Exercise instructions
Copy each line of the records below that has "overview" in it.

[Available data]

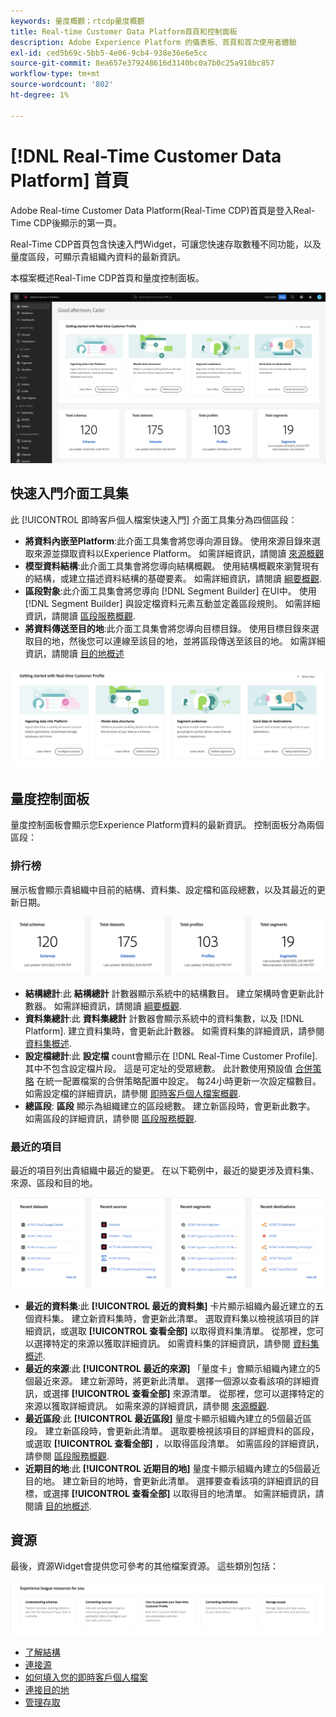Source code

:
 ```yaml
---
keywords: 量度概觀；rtcdp量度概觀
title: Real-time Customer Data Platform首頁和控制面板
description: Adobe Experience Platform 的儀表板、首頁和首次使用者體驗
exl-id: ced5b69c-5bb5-4e06-9cb4-938e36e6e5cc
source-git-commit: 8ea657e379248616d3140bc0a7b0c25a918bc857
workflow-type: tm+mt
source-wordcount: '802'
ht-degree: 1%

---
```


# [!DNL Real-Time Customer Data Platform] 首頁

Adobe Real-time Customer Data Platform(Real-Time CDP)首頁是登入Real-Time CDP後顯示的第一頁。

Real-Time CDP首頁包含快速入門Widget，可讓您快速存取數種不同功能，以及量度區段，可顯示貴組織內資料的最新資訊。

本檔案概述Real-Time CDP首頁和量度控制面板。

![平台UI首頁。](assets/platform-home/home.png)

## 快速入門介面工具集

此 [!UICONTROL 即時客戶個人檔案快速入門] 介面工具集分為四個區段：

* **將資料內嵌至Platform**:此介面工具集會將您導向源目錄。 使用來源目錄來選取來源並擷取資料以Experience Platform。 如需詳細資訊，請閱讀 [來源概觀](../sources/home.md)
* **模型資料結構**:此介面工具集會將您導向結構概觀。 使用結構概觀來瀏覽現有的結構，或建立描述資料結構的基礎要素。 如需詳細資訊，請閱讀 [綱要概觀](../xdm/home.md).
* **區段對象**:此介面工具集會將您導向 [!DNL Segment Builder] 在UI中。 使用 [!DNL Segment Builder] 與設定檔資料元素互動並定義區段規則。 如需詳細資訊，請閱讀 [區段服務概觀](../segmentation/home.md).
* **將資料傳送至目的地**:此介面工具集會將您導向目標目錄。 使用目標目錄來選取目的地，然後您可以連線至該目的地，並將區段傳送至該目的地。 如需詳細資訊，請閱讀 [目的地概述](../destinations/home.md)

![顯示快速入門介面工具集的Platform UI首頁](assets/platform-home/getting-started-widget.png)

## 量度控制面板

量度控制面板會顯示您Experience Platform資料的最新資訊。 控制面板分為兩個區段：

### 排行榜

展示板會顯示貴組織中目前的結構、資料集、設定檔和區段總數，以及其最近的更新日期。

![Platform UI首頁的排行榜區段。](assets/platform-home/leaderboard.png)

* **結構總計**:此 **結構總計** 計數器顯示系統中的結構數目。 建立架構時會更新此計數器。 如需詳細資訊，請閱讀 [綱要概觀](../xdm/home.md).
* **資料集總計**:此 **資料集總計** 計數器會顯示系統中的資料集數，以及 [!DNL Platform]. 建立資料集時，會更新此計數器。 如需資料集的詳細資訊，請參閱 [資料集概述](../catalog/datasets/overview.md).
* **設定檔總計**:此 **設定檔** count會顯示在 [!DNL Real-Time Customer Profile]. 其中不包含設定檔片段。 這是可定址的受眾總數。 此計數使用預設值 [合併策略](profile/merge-policies.md) 在統一配置檔案的合併策略配置中設定。 每24小時更新一次設定檔數目。 如需設定檔的詳細資訊，請參閱 [即時客戶個人檔案概觀](../profile/home.md).
* **總區段**: **區段** 顯示為組織建立的區段總數。 建立新區段時，會更新此數字。 如需區段的詳細資訊，請參閱 [區段服務概觀](../segmentation/home.md).

### 最近的項目

最近的項目列出貴組織中最近的變更。 在以下範例中，最近的變更涉及資料集、來源、區段和目的地。

![Platform UI首頁的最近項目區段。](assets/platform-home/recent-items.png)

* **最近的資料集**:此 **[!UICONTROL 最近的資料集]** 卡片顯示組織內最近建立的五個資料集。 建立新資料集時，會更新此清單。 選取資料集以檢視該項目的詳細資訊，或選取 **[!UICONTROL 查看全部]** 以取得資料集清單。 從那裡，您可以選擇特定的來源以獲取詳細資訊。 如需資料集的詳細資訊，請參閱 [資料集概述](../catalog/datasets/overview.md).
* **最近的來源**:此 **[!UICONTROL 最近的來源]** 「量度卡」會顯示組織內建立的5個最近來源。 建立新源時，將更新此清單。 選擇一個源以查看該項的詳細資訊，或選擇 **[!UICONTROL 查看全部]** 來源清單。 從那裡，您可以選擇特定的來源以獲取詳細資訊。 如需來源的詳細資訊，請參閱 [來源概觀](../sources/home.md).
* **最近區段**:此 **[!UICONTROL 最近區段]** 量度卡顯示組織內建立的5個最近區段。 建立新區段時，會更新此清單。 選取要檢視該項目的詳細資料的區段，或選取 **[!UICONTROL 查看全部]** ，以取得區段清單。 如需區段的詳細資訊，請參閱 [區段服務概觀](../segmentation/home.md).
* **近期目的地**:此 **[!UICONTROL 近期目的地]** 量度卡顯示組織內建立的5個最近目的地。 建立新目的地時，會更新此清單。 選擇要查看該項的詳細資訊的目標，或選擇 **[!UICONTROL 查看全部]** 以取得目的地清單。 如需詳細資訊，請閱讀 [目的地概述](../destinations/home.md).

## 資源

最後，資源Widget會提供您可參考的其他檔案資源。 這些類別包括：

![Platform UI首頁的「資源」區段。](assets/platform-home/resources.png)

* [了解結構](../xdm/schema/composition.md)
* [連接源](../sources/home.md)
* [如何填入您的即時客戶個人檔案](../profile/home.md)
* [連接目的地](../destinations/home.md)
* [管理存取](../access-control/abac/overview.md)

<!-- ### Successful profile records

In the leaderboard **[!UICONTROL Successful profile records]** shows the total number of records that have been successfully processed into the profile.

There is also a metric card that shows the percentage of successful records. Select **[!UICONTROL View datasets]** to see more details about the profile records. Hover over the colored area of the graph to see additional details:

![image](assets/home-profilerecords-details.PNG)

The number of successful profile records is updated hourly. 

For more information about profiles, see [A unified view of your customer in Real-Time CDP](profile/profile-overview.md).

### Total profile records

The **[!UICONTROL Total profile records]** metric card shows the total number of data records enabled to feed into the profiles, and the percentage that are successful, updated once per day. This does not include all data in the data lake, because some data might not be enabled to feed into the profiles.

 Hover over the colored area of the graph to see additional details about the successful profiles:

![image](assets/home-profile-details.PNG)

Select **[!UICONTROL View profiles]** to see more details about the profile records.

For more information about profiles, see [A unified view of your customer in Real-Time CDP](profile/profile-overview.md).

For more information about viewing a specific profile, see [Profile viewer](profile/profile-viewer.md).

### Failed profile records

In the leaderboard, **[!UICONTROL Failed profile records]** counts the number of records that failed to process into the profile.

The **[!UICONTROL Failed profile records]** metric card shows this count, and includes a graphical representation that helps you see how failures have trended during the time shown below the graphic. This chart is updated hourly. Select **[!UICONTROL View datasets]** to see more details about the profile records.

The number of failed profile records is updated hourly. -->
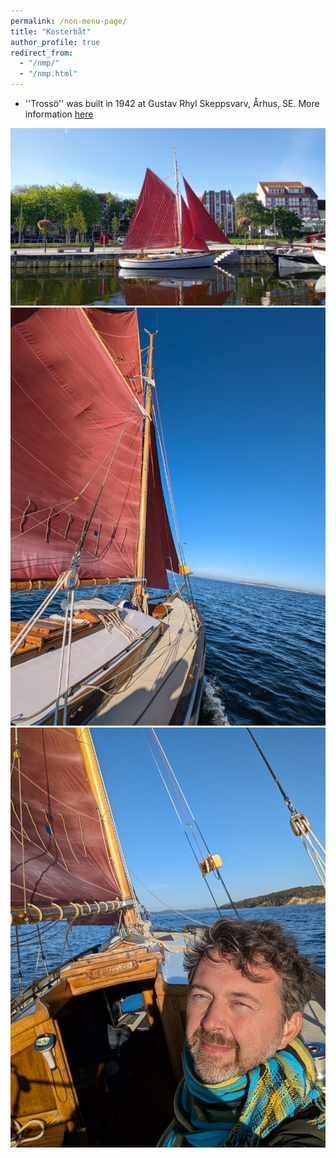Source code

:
 ```yaml
---
permalink: /non-menu-page/
title: "Kosterbåt"
author_profile: true
redirect_from: 
  - "/nmp/"
  - "/nmp.html"
---
```


* ''Trossö'' was built in 1942 at Gustav Rhyl Skeppsvarv, Århus, SE. More information [here](/files/trosso.pdf)

![Pic1](../images/pic1.jpg)![Pic1](../images/pic2.jpg)![Pic1](../images/pic3.jpg)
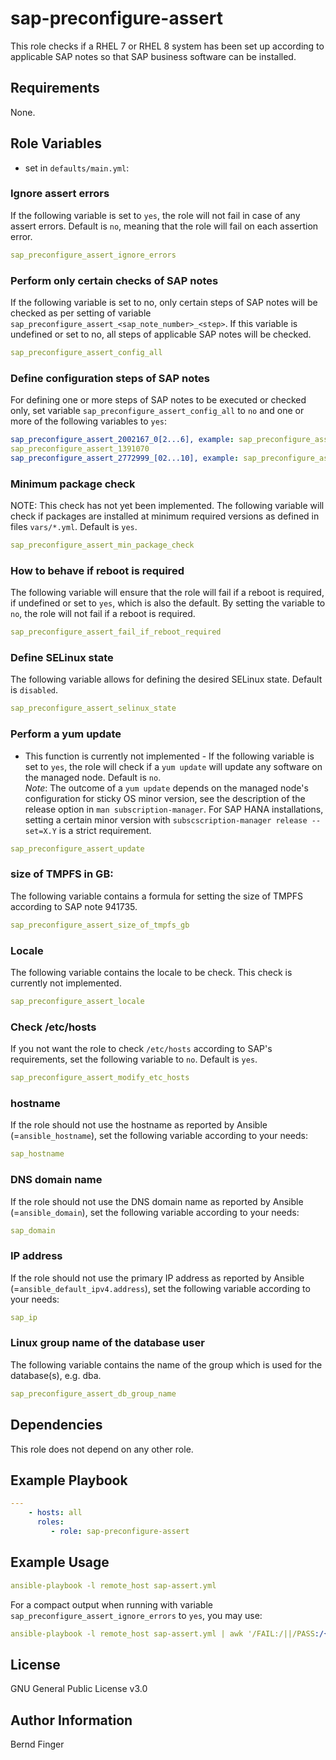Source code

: sap-preconfigure-assert
=======================

This role checks if a RHEL 7 or RHEL 8 system has been set up according to applicable SAP notes so that SAP business software can be installed.

Requirements
------------

None.

Role Variables
--------------

- set in `defaults/main.yml`:

### Ignore assert errors
If the following variable is set to `yes`, the role will not fail in case of any assert errors. Default is `no`, meaning that the role will fail on each assertion error.
```yaml
sap_preconfigure_assert_ignore_errors
```

### Perform only certain checks of SAP notes
If the following variable is set to no, only certain steps of SAP notes will be checked as per setting of variable `sap_preconfigure_assert_<sap_note_number>_<step>`. If this variable is undefined or set to no, all steps of applicable SAP notes will be checked.
```yaml
sap_preconfigure_assert_config_all
```

### Define configuration steps of SAP notes
For defining one or more steps of SAP notes to be executed or checked only, set variable `sap_preconfigure_assert_config_all` to `no` and one or more of the following variables to `yes`:
```yaml
sap_preconfigure_assert_2002167_0[2...6], example: sap_preconfigure_assert_2002167_03
sap_preconfigure_assert_1391070
sap_preconfigure_assert_2772999_[02...10], example: sap_preconfigure_assert_2772999_10
```

### Minimum package check
NOTE: This check has not yet been implemented.
The following variable will check if packages are installed at minimum required versions as defined in files `vars/*.yml`. Default is `yes`.
```yaml
sap_preconfigure_assert_min_package_check
```

### How to behave if reboot is required
The following variable will ensure that the role will fail if a reboot is required, if undefined or set to `yes`, which is also the default. By setting the variable to `no`, the role will not fail if a reboot is required.
```yaml
sap_preconfigure_assert_fail_if_reboot_required
```

### Define SELinux state
The following variable allows for defining the desired SELinux state. Default is `disabled`.
```yaml
sap_preconfigure_assert_selinux_state
```

### Perform a yum update
- This function is currently not implemented -
If the following variable is set to `yes`, the role will check if a `yum update` will update any software on the managed node. Default is `no`. \
*Note*: The outcome of a `yum update` depends on the managed node's configuration for sticky OS minor version, see the description of the release option in `man subscription-manager`. For SAP HANA installations, setting a certain minor version with `subscscription-manager release --set=X.Y` is a strict requirement.
```yaml
sap_preconfigure_assert_update
```

### size of TMPFS in GB:
The following variable contains a formula for setting the size of TMPFS according to SAP note 941735.
```yaml
sap_preconfigure_assert_size_of_tmpfs_gb
```

### Locale
The following variable contains the locale to be check. This check is currently not implemented.
```yaml
sap_preconfigure_assert_locale
```

### Check /etc/hosts
If you not want the role to check `/etc/hosts` according to SAP's requirements, set the following variable to `no`. Default is `yes`.
```yaml
sap_preconfigure_assert_modify_etc_hosts
```

### hostname
If the role should not use the hostname as reported by Ansible (=`ansible_hostname`), set the following variable according to your needs:
```yaml
sap_hostname
```

### DNS domain name
If the role should not use the DNS domain name as reported by Ansible (=`ansible_domain`), set the following variable according to your needs:
```yaml
sap_domain
```

### IP address
If the role should not use the primary IP address as reported by Ansible (=`ansible_default_ipv4.address`), set the following variable according to your needs:
```yaml
sap_ip
```

### Linux group name of the database user
The following variable contains the name of the group which is used for the database(s), e.g. dba.
```yaml
sap_preconfigure_assert_db_group_name
```

Dependencies
------------

This role does not depend on any other role.

Example Playbook
----------------

```yaml
---
    - hosts: all
      roles:
         - role: sap-preconfigure-assert
```

Example Usage
-------------
```yaml
ansible-playbook -l remote_host sap-assert.yml
```
For a compact output when running with variable `sap_preconfigure_assert_ignore_errors` to `yes`, you may use:
```yaml
ansible-playbook -l remote_host sap-assert.yml | awk '/FAIL:/||/PASS:/{sub ("    \"msg\": ", ""); print}'

```

License
-------

GNU General Public License v3.0

Author Information
------------------

Bernd Finger
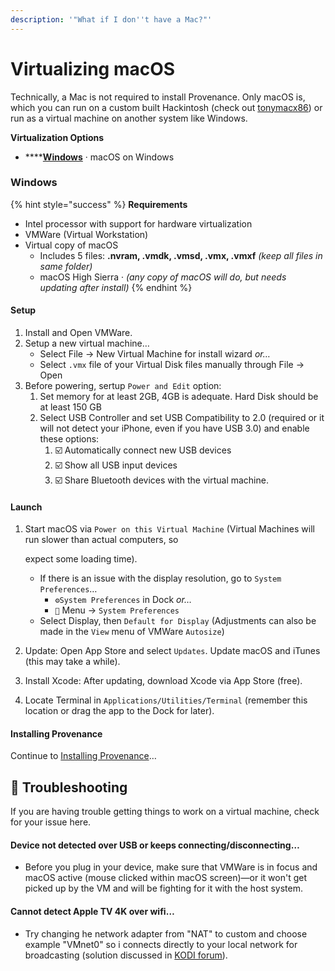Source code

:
 ```yaml
---
description: '"What if I don''t have a Mac?"'
---
```


# Virtualizing macOS

Technically, a Mac is not required to install Provenance. Only macOS is, which you can run on a custom built Hackintosh \(check out [tonymacx86](https://www.tonymacx86.com/)\) or run as a virtual machine on another system like Windows.

**Virtualization Options**

* \*\*\*\*[**Windows**](virtualizing-macos.md#windows) · macOS on Windows

### Windows

{% hint style="success" %}
**Requirements**

* Intel processor with support for hardware virtualization 
* VMWare \(Virtual Workstation\)
* Virtual copy of macOS
  * Includes 5 files: **.nvram, .vmdk, .vmsd, .vmx, .vmxf** _\(keep all files in same folder\)_
  * macOS High Sierra · _\(any copy of macOS will do, but needs updating after install\)_
{% endhint %}

#### Setup

1. Install and Open VMWare.
2. Setup a new virtual machine…
   * Select File → New Virtual Machine for install wizard _or…_
   * Select `.vmx` file of your Virtual Disk files manually through File → Open
3. Before powering, sertup `Power and Edit` option:  
   1. Set memory for at least 2GB, 4GB is adequate. Hard Disk should be at least 150 GB
   2. Select USB Controller and set USB Compatibility to 2.0 \(required or it will not detect your iPhone, even if you have USB 3.0\) and enable these options:
      1. ☑️ Automatically connect new USB devices 
      2. ☑️ Show all USB input devices
      3. ☑️ Share Bluetooth devices with the virtual machine. 

#### Launch

1. Start macOS via `Power on this Virtual Machine` \(Virtual Machines will run slower than actual computers, so

   expect some loading time\). 

   * If there is an issue with the display resolution, go to `System Preferences`…
     * `⚙️System Preferences` in Dock _or…_  
     * `` Menu → `System Preferences`
   * Select Display, then `Default for Display` \(Adjustments can also be made in the `View` menu of VMWare `Autosize`\)

2. Update: Open App Store and select `Updates`. Update macOS and iTunes \(this may take a while\). 
3. Install Xcode: After updating, download Xcode via App Store \(free\).
4. Locate Terminal in `Applications/Utilities/Terminal` \(remember this location or drag the app to the Dock for later\).

#### Installing Provenance

Continue to [Installing Provenance](../../installation-and-usage/installing-provenance/)…

## 💢 Troubleshooting

If you are having trouble getting things to work on a virtual machine, check for your issue here.

#### Device not detected over USB or keeps connecting/disconnecting…

* Before you plug in your device, make sure that VMWare is in focus and macOS active \(mouse clicked within macOS screen\)—or it won't get picked up by the VM and will be fighting for it with the host system.

#### Cannot detect Apple TV 4K over wifi…

* Try changing he network adapter from "NAT" to custom and choose example "VMnet0" so i connects directly to your local network for broadcasting \(solution discussed in [KODI forum](https://forum.kodi.tv/archive/index.php?thread-325982.html)\).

[/Available data]

Task response
* **資料集總計**:此 **資料集總計** 計數器會顯示系統中的資料集數，以及 [!DNL Platform]. 建立資料集時，會更新此計數器。 如需資料集的詳細資訊，請參閱 [資料集概述](../catalog/datasets/overview.md).
* **最近的資料集**:此 **[!UICONTROL 最近的資料集]** 卡片顯示組織內最近建立的五個資料集。 建立新資料集時，會更新此清單。 選取資料集以檢視該項目的詳細資訊，或選取 **[!UICONTROL 查看全部]** 以取得資料集清單。 從那裡，您可以選擇特定的來源以獲取詳細資訊。 如需資料集的詳細資訊，請參閱 [資料集概述](../catalog/datasets/overview.md).
* [管理存取](../access-control/abac/overview.md)
For more information about profiles, see [A unified view of your customer in Real-Time CDP](profile/profile-overview.md).
For more information about profiles, see [A unified view of your customer in Real-Time CDP](profile/profile-overview.md).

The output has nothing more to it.